I'm in their bathroom taking a relatively long time because I am in my post radical prostatectomy eager bladder and minuscule urethea days, when the little Wild Beast yells out, "HE'S IN THERE PEEIN'!!" I realize that Wild Beast is standin' outside the bathroom door announcing what I hate to do at any client's home and that's use their bathroom. The one time I do it, it's being announced by a kid with vocal chords stronger than a Bose MAX 6000 public address system. I feared he'd start givin' a play-by-play!

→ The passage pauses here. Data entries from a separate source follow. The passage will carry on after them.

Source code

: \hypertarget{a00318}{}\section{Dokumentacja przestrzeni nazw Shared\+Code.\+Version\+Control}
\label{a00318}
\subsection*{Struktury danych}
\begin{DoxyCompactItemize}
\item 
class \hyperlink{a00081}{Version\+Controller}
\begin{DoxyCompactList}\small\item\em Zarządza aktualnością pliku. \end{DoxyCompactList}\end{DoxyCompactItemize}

"He's unzippn' his britches! He reaches in and pulls out his _ _ _ _ _ _, grabs it in his hands and makes sure it's pointin' in the right direction because the one time you don't want to aim wrong is at someone else's house. He's holdin' his _ _ _ _ _ _ in his hand and is now lettin' it fly. Oops! It's more of a dribble. How come it's not shootin' out? I bet he's bein' careful not to let it dribble on his pants. He'd have to stay in there for a long time if he wets the front of his pants. Boy, this is takin' some time. I'd be done by now. It's slowin' down. Say, Mom, I think he's almost done. The flow is slowin' down now. I just hear drops. Uh-oh! Here comes more. What is with this geezer? Folks, it's a pitiful display of excretory muscles. If it warn't fer gravity, this pee-pee would never come out. Wait a minute, everybody! I think this is it. He's probably giving it a good shake now because the last thing you want is to reposition your _ _ _ _ in your pants before it's all finished. Grown men hate leakage. He's takin' his _ _ _ _ _ _ _ _ _ _ _ and shovin' it back in there. I hear the zipper goin' again. It's official! He's done!!!
When you're at the Reluctant Pianist's house, you don't have to worry about being embarrassed all by yourself. The whole house is in on it, thanks to Wild Beast.